*PROBLEM*
Please reproduce exactly the line that contains "< \epsilon, \]" and every line after it through the end of the records below, adding nothing else.

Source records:
*-*-*
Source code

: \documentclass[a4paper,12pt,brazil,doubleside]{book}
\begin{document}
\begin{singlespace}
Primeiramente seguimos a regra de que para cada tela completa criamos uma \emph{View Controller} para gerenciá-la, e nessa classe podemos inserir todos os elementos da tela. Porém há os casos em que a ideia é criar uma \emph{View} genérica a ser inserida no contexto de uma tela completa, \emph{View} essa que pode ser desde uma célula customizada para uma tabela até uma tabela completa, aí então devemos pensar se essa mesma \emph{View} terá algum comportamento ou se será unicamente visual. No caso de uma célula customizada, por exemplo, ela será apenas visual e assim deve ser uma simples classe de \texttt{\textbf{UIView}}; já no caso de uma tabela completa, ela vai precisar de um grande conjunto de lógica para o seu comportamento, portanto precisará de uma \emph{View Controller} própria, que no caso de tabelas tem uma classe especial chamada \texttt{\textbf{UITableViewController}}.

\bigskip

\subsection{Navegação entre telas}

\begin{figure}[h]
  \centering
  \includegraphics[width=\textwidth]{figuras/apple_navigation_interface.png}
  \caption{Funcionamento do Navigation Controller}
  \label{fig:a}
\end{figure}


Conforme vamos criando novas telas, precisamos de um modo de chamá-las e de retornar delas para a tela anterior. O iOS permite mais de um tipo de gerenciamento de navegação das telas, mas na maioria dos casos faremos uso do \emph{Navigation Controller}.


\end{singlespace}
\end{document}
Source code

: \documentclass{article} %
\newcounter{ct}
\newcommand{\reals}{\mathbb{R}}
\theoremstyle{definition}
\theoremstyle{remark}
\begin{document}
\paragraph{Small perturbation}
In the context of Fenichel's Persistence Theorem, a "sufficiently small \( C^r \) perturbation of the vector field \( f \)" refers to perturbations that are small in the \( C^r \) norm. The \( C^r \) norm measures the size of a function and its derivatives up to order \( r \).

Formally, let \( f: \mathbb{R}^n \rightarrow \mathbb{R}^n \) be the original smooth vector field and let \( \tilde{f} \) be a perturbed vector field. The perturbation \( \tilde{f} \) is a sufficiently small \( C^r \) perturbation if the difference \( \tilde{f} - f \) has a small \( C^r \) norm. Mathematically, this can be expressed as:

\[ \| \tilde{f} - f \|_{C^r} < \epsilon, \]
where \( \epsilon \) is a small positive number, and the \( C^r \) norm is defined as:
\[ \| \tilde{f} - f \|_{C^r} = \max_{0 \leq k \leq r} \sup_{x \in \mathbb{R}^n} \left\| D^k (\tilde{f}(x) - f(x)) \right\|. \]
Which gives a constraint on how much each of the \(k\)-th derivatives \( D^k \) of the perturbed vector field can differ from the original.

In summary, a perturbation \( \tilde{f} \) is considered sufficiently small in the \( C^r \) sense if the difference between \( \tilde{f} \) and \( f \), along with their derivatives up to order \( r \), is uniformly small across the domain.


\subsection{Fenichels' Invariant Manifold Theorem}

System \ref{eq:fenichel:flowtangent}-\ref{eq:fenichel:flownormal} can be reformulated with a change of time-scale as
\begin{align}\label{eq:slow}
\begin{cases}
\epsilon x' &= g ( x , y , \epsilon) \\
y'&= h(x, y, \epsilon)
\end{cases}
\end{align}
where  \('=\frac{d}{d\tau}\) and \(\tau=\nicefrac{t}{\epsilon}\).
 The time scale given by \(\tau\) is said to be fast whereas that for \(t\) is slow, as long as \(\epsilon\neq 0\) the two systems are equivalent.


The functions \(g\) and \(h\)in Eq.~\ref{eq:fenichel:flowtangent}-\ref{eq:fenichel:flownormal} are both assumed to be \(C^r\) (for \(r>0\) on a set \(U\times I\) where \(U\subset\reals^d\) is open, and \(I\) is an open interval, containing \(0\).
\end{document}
*-*-*
*RESPONSE TO THE EXERCISE*
\[ \| \tilde{f} - f \|_{C^r} < \epsilon, \]
where \( \epsilon \) is a small positive number, and the \( C^r \) norm is defined as:
\[ \| \tilde{f} - f \|_{C^r} = \max_{0 \leq k \leq r} \sup_{x \in \mathbb{R}^n} \left\| D^k (\tilde{f}(x) - f(x)) \right\|. \]
Which gives a constraint on how much each of the \(k\)-th derivatives \( D^k \) of the perturbed vector field can differ from the original.

In summary, a perturbation \( \tilde{f} \) is considered sufficiently small in the \( C^r \) sense if the difference between \( \tilde{f} \) and \( f \), along with their derivatives up to order \( r \), is uniformly small across the domain.


\subsection{Fenichels' Invariant Manifold Theorem}

System \ref{eq:fenichel:flowtangent}-\ref{eq:fenichel:flownormal} can be reformulated with a change of time-scale as
\begin{align}\label{eq:slow}
\begin{cases}
\epsilon x' &= g ( x , y , \epsilon) \\
y'&= h(x, y, \epsilon)
\end{cases}
\end{align}
where  \('=\frac{d}{d\tau}\) and \(\tau=\nicefrac{t}{\epsilon}\).
 The time scale given by \(\tau\) is said to be fast whereas that for \(t\) is slow, as long as \(\epsilon\neq 0\) the two systems are equivalent.


The functions \(g\) and \(h\)in Eq.~\ref{eq:fenichel:flowtangent}-\ref{eq:fenichel:flownormal} are both assumed to be \(C^r\) (for \(r>0\) on a set \(U\times I\) where \(U\subset\reals^d\) is open, and \(I\) is an open interval, containing \(0\).
\end{document}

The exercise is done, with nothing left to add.